**Working data**
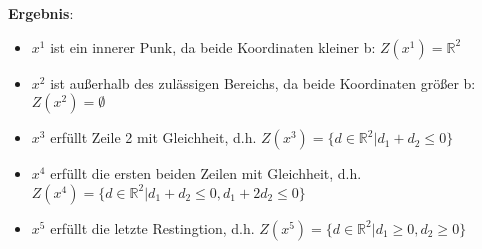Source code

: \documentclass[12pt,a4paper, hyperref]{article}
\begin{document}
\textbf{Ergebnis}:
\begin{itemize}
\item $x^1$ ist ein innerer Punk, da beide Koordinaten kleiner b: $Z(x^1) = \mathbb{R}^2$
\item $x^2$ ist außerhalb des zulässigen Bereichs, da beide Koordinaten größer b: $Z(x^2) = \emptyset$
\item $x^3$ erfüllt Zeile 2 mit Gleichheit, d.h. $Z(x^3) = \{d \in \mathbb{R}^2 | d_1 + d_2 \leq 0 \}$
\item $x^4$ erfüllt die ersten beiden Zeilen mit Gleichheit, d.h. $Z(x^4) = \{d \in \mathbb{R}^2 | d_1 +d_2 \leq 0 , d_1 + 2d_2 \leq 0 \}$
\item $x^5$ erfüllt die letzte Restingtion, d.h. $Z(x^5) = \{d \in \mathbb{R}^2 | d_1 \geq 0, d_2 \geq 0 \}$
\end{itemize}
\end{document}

**Exercise goal**
Read through the lines above and collect those that contain the string "Koordinaten".

**Output of the task**
\item $x^1$ ist ein innerer Punk, da beide Koordinaten kleiner b: $Z(x^1) = \mathbb{R}^2$
\item $x^2$ ist außerhalb des zulässigen Bereichs, da beide Koordinaten größer b: $Z(x^2) = \emptyset$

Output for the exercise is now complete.